Women of Will by Tina Packer

Women of Will – following the feminine in Shakespeare’s plays

By Tina Packer

What a book! I haven’t enjoyed a Shakespeare analysis this much since Jan Kott and Stephen Greenblatt’s various masterpieces.

In approximate chronological order of when the plays were written Packer shows how the women characters, though few, are pivotal in carrying the play, taking power, usurping power, revealing the inequality of society.

For example, Shakespeare attributed soul to Juliet and Beatrice in a time when the existence of women’s souls was still denied. In Troilus and Cressida he reveals that in this relationship Troilus has power, Cressida none, and the glories of war is hypocrisy and the gap between men’s ideals and their actions is vast.

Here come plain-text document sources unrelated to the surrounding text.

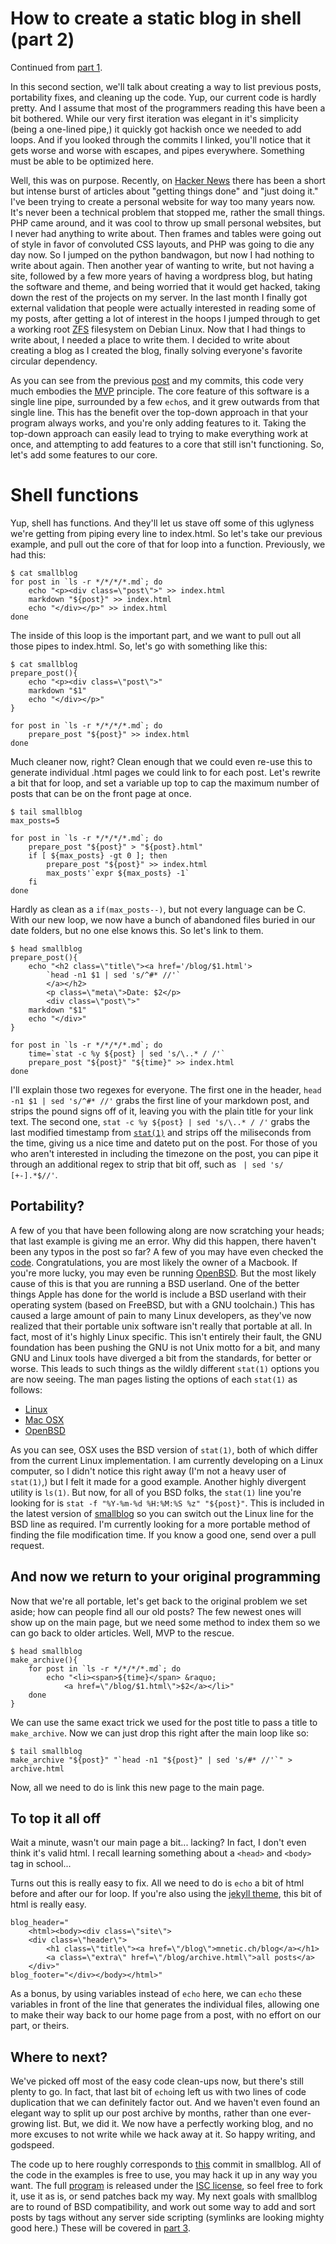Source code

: # How to create a static blog in shell (part 2)
Continued from [part 1](http://mnetic.ch/blog/2013/08/17/smallblog_howto.md.html).

In this second section, we'll talk about creating a way to list previous posts, portability fixes, and cleaning up the code. Yup, our current code is hardly pretty. And I assume that most of the programmers reading this have been a bit bothered. While our very first iteration was elegant in it's simplicity (being a one-lined pipe,) it quickly got hackish once we needed to add loops. And if you looked through the commits I linked, you'll notice that it gets worse and worse with escapes, and pipes everywhere. Something must be able to be optimized here.

Well, this was on purpose. Recently, on [Hacker News](https://news.ycombinator.com/) there has been a short but intense burst of articles about "getting things done" and "just doing it." I've been trying to create a personal website for way too many years now. It's never been a technical problem that stopped me, rather the small things. PHP came around, and it was cool to throw up small personal websites, but I never had anything to write about. Then frames and tables were going out of style in favor of convoluted CSS layouts, and PHP was going to die any day now. So I jumped on the python bandwagon, but now I had nothing to write about again. Then another year of wanting to write, but not having a site, followed by a few more years of having a wordpress blog, but hating the software and theme, and being worried that it would get hacked, taking down the rest of the projects on my server. In the last month I finally got external validation that people were actually interested in reading some of my posts, after getting a lot of interest in the hoops I jumped through to get a working root [ZFS](http://zfsonlinux.org/) filesystem on Debian Linux. Now that I had things to write about, I needed a place to write them. I decided to write about creating a blog as I created the blog, finally solving everyone's favorite circular dependency.

As you can see from the previous [post](http://mnetic.ch/blog/2013/08/17/smallblog_howto.md.html) and my commits, this code very much embodies the [MVP](http://en.wikipedia.org/wiki/Minimum_viable_product) principle. The core feature of this software is a single line pipe, surrounded by a few `echo`s, and it grew outwards from that single line. This has the benefit over the top-down approach in that your program always works, and you're only adding features to it. Taking the top-down approach can easily lead to trying to make everything work at once, and attempting to add features to a core that still isn't functioning. So, let's add some features to our core.

# Shell functions
Yup, shell has functions. And they'll let us stave off some of this uglyness we're getting from piping every line to index.html. So let's take our previous example, and pull out the core of that for loop into a function. Previously, we had this:

    $ cat smallblog
    for post in `ls -r */*/*/*.md`; do
        echo "<p><div class=\"post\">" >> index.html
        markdown "${post}" >> index.html
        echo "</div></p>" >> index.html
    done

The inside of this loop is the important part, and we want to pull out all those pipes to index.html. So, let's go with something like this:

    $ cat smallblog
    prepare_post(){
        echo "<p><div class=\"post\">"
        markdown "$1"
        echo "</div></p>"
    }

    for post in `ls -r */*/*/*.md`; do
        prepare_post "${post}" >> index.html
    done

Much cleaner now, right? Clean enough that we could even re-use this to generate individual .html pages we could link to for each post. Let's rewrite a bit that for loop, and set a variable up top to cap the maximum number of posts that can be on the front page at once.

    $ tail smallblog
    max_posts=5

    for post in `ls -r */*/*/*.md`; do
        prepare_post "${post}" > "${post}.html"
        if [ ${max_posts} -gt 0 ]; then
            prepare_post "${post}" >> index.html
            max_posts'`expr ${max_posts} -1`
        fi
    done 

Hardly as clean as a `if(max_posts--)`, but not every language can be C. With our new loop, we now have a bunch of abandoned files buried in our date folders, but no one else knows this. So let's link to them.

    $ head smallblog
    prepare_post(){
        echo "<h2 class=\"title\"><a href='/blog/$1.html'>
            `head -n1 $1 | sed 's/^#* //'`
            </a></h2>
            <p class=\"meta\">Date: $2</p>
            <div class=\"post\">"
        markdown "$1"
        echo "</div>"
    }

    for post in `ls -r */*/*/*.md`; do
        time=`stat -c %y ${post} | sed 's/\..* / /'`
        prepare_post "${post}" "${time}" >> index.html
    done

I'll explain those two regexes for everyone. The first one in the header, `head -n1 $1 | sed 's/^#* //'` grabs the first line of your markdown post, and strips the pound signs off of it, leaving you with the plain title for your link text. The second one, `stat -c %y ${post} | sed 's/\..* / /'` grabs the last modified timestamp from [`stat(1)`](http://linux.die.net/man/1/stat) and strips off the miliseconds from the time, giving us a nice time and dateto put on the post. For those of you who aren't interested in including the timezone on the post, you can pipe it through an additional regex to strip that bit off, such as ` | sed 's/ [+-].*$//'`.

## Portability?
A few of you that have been following along are now scratching your heads; that last example is giving me an error. Why did this happen, there haven't been any typos in the post so far? A few of you may have even checked the [code](https://github.com/abyxcos/smallblog/blob/5f4c320f1d96226239271db5092e038948a4c18b/smallblog#L57). Congratulations, you are most likely the owner of a Macbook. If you're more lucky, you may even be running [OpenBSD](http://www.openbsd.org/). But the most likely cause of this is that you are running a BSD userland. One of the better things Apple has done for the world is include a BSD userland with their operating system (based on FreeBSD, but with a GNU toolchain.) This has caused a large amount of pain to many Linux developers, as they've now realized that their portable unix software isn't really that portable at all. In fact, most of it's highly Linux specific. This isn't entirely their fault, the GNU foundation has been pushing the GNU is not Unix motto for a bit, and many GNU and Linux tools have diverged a bit from the standards, for better or worse. This leads to such things as the wildly different `stat(1)` options you are now seeing. The man pages listing the options of each `stat(1)` as follows:

* [Linux](http://linux.die.net/man/1/stat)
* [Mac OSX](https://developer.apple.com/library/mac/documentation/Darwin/Reference/ManPages/man1/stat.1.html)
* [OpenBSD](http://www.openbsd.org/cgi-bin/man.cgi?query=stat&sektion=1)

As you can see, OSX uses the BSD version of `stat(1)`, both of which differ from the current Linux implementation. I am currently developing on a Linux computer, so I didn't notice this right away (I'm not a heavy user of `stat(1)`,) but I felt it made for a good example. Another highly divergent utility is `ls(1)`. But now, for all of you BSD folks, the `stat(1)` line you're looking for is `stat -f "%Y-%m-%d %H:%M:%S %z" "${post}"`. This is included in the latest version of [smallblog](https://github.com/abyxcos/smallblog) so you can switch out the Linux line for the BSD line as required. I'm currently looking for a more portable method of finding the file modification time. If you know a good one, send over a pull request.

## And now we return to your original programming
Now that we're all portable, let's get back to the original problem we set aside; how can people find all our old posts? The few newest ones will show up on the main page, but we need some method to index them so we can go back to older articles. Well, MVP to the rescue.

    $ head smallblog
    make_archive(){
        for post in `ls -r */*/*/*.md`; do
            echo "<li><span>${time}</span> &raquo;
                <a href=\"/blog/$1.html\">$2</a></li>"
        done
    }

We can use the same exact trick we used for the post title to pass a title to `make_archive`. Now we can just drop this right after the main loop like so:

    $ tail smallblog
    make_archive "${post}" "`head -n1 "${post}" | sed 's/#* //'`" > archive.html

Now, all we need to do is link this new page to the main page.

## To top it all off
Wait a minute, wasn't our main page a bit... lacking? In fact, I don't even think it's valid html. I recall learning something about a `<head>` and `<body>` tag in school...

Turns out this is really easy to fix. All we need to do is `echo` a bit of html before and after our for loop. If you're also using the [jekyll theme](https://github.com/mojombo/jekyll/blob/master/lib/site_template/css/main.css), this bit of html is really easy.

    blog_header="
        <html><body><div class=\"site\">
        <div class=\"header\">
            <h1 class=\"title\"><a href=\"/blog\">mnetic.ch/blog</a></h1>
            <a class=\"extra\" href=\"/blog/archive.html\">all posts</a>
        </div>"
    blog_footer="</div></body></html>"

As a bonus, by using variables instead of `echo` here, we can `echo` these variables in front of the line that generates the individual files, allowing one to make their way back to our home page from a post, with no effort on our part, or theirs.

## Where to next?
We've picked off most of the easy code clean-ups now, but there's still plenty to go. In fact, that last bit of `echo`ing left us with two lines of code duplication that we can definitely factor out. And we haven't even found an elegant way to split up our post archive by months, rather than one ever-growing list. But, we did it. We now have a perfectly working blog, and no more excuses to not write while we hack away at it. So happy writing, and godspeed.

The code up to here roughly corresponds to [this](https://github.com/abyxcos/smallblog/blob/4bc0b609f963f0a7f754716720d6ff0d4b25fc7a/smallblog) commit in smallblog. All of the code in the examples is free to use, you may hack it up in any way you want. The full [program](https://github.com/abyxcos/smallblog) is released under the [ISC license](https://github.com/abyxcos/smallblog/blob/master/LICENSE), so feel free to fork it, use it as is, or send patches back my way. My next goals with smallblog are to round of BSD compatibility, and work out some way to add and sort posts by tags without any server side scripting (symlinks are looking mighty good here.) These will be covered in [part 3](#).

Packer often touches upon the same analyses that I’ve done in mine. She too sees Katherina as a crushed victim of vicious sexism in The Taming of the Shrew. In the history plays she analyses the importance of Queen Margaret and ends thus: ‘Through writing Margaret, Shakespeare was living moment by moment with a woman, her natural abilities, her loves, her ferocity, her innocence.’ (p.32).

We don’t see eye to eye on his relationship with his wife Anne Hathaway. She neglects to comment on the fact that he returned to Stratford repeatedly throughout his London years and retired there even before his play writing was finished.

Nevertheless, this is a brilliant book and I recommend it warmly to all Shakespeareans.